● EXERCISE DESCRIPTION: Please retype each record exactly as it stands below.

● WORKING DATA:
▼▼▼
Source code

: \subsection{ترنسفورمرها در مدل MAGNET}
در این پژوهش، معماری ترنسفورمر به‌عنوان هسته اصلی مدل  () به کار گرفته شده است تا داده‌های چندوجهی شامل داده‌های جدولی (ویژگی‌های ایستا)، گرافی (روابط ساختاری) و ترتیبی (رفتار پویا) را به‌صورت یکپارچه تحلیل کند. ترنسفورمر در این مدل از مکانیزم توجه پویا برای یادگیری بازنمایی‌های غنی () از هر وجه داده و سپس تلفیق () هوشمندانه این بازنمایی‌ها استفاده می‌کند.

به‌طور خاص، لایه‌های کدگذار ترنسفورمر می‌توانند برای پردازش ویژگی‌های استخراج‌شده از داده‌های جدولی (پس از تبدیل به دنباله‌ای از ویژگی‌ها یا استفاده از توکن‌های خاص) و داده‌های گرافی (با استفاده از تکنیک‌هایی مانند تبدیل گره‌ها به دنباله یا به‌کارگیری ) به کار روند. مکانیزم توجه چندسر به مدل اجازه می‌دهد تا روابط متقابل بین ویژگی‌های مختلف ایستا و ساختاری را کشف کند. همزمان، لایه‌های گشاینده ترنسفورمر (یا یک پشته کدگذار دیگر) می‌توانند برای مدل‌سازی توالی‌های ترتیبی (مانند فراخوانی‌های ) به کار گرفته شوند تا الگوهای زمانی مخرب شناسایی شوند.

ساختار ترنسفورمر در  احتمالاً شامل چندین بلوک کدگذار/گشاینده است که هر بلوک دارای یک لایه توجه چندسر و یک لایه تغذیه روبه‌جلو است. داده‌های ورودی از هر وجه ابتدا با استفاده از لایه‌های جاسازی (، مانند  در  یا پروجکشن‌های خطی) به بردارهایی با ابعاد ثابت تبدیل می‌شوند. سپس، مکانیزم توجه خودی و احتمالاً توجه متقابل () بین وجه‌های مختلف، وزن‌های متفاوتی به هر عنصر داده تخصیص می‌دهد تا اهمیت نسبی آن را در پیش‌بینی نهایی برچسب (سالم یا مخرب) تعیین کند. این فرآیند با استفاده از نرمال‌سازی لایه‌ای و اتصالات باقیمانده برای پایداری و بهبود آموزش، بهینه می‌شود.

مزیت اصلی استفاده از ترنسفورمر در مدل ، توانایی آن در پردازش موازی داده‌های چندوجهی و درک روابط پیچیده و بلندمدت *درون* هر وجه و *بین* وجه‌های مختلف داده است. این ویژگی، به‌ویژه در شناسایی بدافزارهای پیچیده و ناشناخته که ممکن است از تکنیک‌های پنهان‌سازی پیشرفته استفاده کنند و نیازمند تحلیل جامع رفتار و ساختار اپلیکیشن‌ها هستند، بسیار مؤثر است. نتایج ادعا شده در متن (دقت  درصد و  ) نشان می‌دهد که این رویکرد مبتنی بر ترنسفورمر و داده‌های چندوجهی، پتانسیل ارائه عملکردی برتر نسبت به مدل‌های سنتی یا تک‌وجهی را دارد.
▲▲▲
● ANSWER FOR THIS EXERCISE:
Source code

: \subsection{ترنسفورمرها در مدل MAGNET}
در این پژوهش، معماری ترنسفورمر به‌عنوان هسته اصلی مدل  () به کار گرفته شده است تا داده‌های چندوجهی شامل داده‌های جدولی (ویژگی‌های ایستا)، گرافی (روابط ساختاری) و ترتیبی (رفتار پویا) را به‌صورت یکپارچه تحلیل کند. ترنسفورمر در این مدل از مکانیزم توجه پویا برای یادگیری بازنمایی‌های غنی () از هر وجه داده و سپس تلفیق () هوشمندانه این بازنمایی‌ها استفاده می‌کند.

به‌طور خاص، لایه‌های کدگذار ترنسفورمر می‌توانند برای پردازش ویژگی‌های استخراج‌شده از داده‌های جدولی (پس از تبدیل به دنباله‌ای از ویژگی‌ها یا استفاده از توکن‌های خاص) و داده‌های گرافی (با استفاده از تکنیک‌هایی مانند تبدیل گره‌ها به دنباله یا به‌کارگیری ) به کار روند. مکانیزم توجه چندسر به مدل اجازه می‌دهد تا روابط متقابل بین ویژگی‌های مختلف ایستا و ساختاری را کشف کند. همزمان، لایه‌های گشاینده ترنسفورمر (یا یک پشته کدگذار دیگر) می‌توانند برای مدل‌سازی توالی‌های ترتیبی (مانند فراخوانی‌های ) به کار گرفته شوند تا الگوهای زمانی مخرب شناسایی شوند.

ساختار ترنسفورمر در  احتمالاً شامل چندین بلوک کدگذار/گشاینده است که هر بلوک دارای یک لایه توجه چندسر و یک لایه تغذیه روبه‌جلو است. داده‌های ورودی از هر وجه ابتدا با استفاده از لایه‌های جاسازی (، مانند  در  یا پروجکشن‌های خطی) به بردارهایی با ابعاد ثابت تبدیل می‌شوند. سپس، مکانیزم توجه خودی و احتمالاً توجه متقابل () بین وجه‌های مختلف، وزن‌های متفاوتی به هر عنصر داده تخصیص می‌دهد تا اهمیت نسبی آن را در پیش‌بینی نهایی برچسب (سالم یا مخرب) تعیین کند. این فرآیند با استفاده از نرمال‌سازی لایه‌ای و اتصالات باقیمانده برای پایداری و بهبود آموزش، بهینه می‌شود.

مزیت اصلی استفاده از ترنسفورمر در مدل ، توانایی آن در پردازش موازی داده‌های چندوجهی و درک روابط پیچیده و بلندمدت *درون* هر وجه و *بین* وجه‌های مختلف داده است. این ویژگی، به‌ویژه در شناسایی بدافزارهای پیچیده و ناشناخته که ممکن است از تکنیک‌های پنهان‌سازی پیشرفته استفاده کنند و نیازمند تحلیل جامع رفتار و ساختار اپلیکیشن‌ها هستند، بسیار مؤثر است. نتایج ادعا شده در متن (دقت  درصد و  ) نشان می‌دهد که این رویکرد مبتنی بر ترنسفورمر و داده‌های چندوجهی، پتانسیل ارائه عملکردی برتر نسبت به مدل‌های سنتی یا تک‌وجهی را دارد.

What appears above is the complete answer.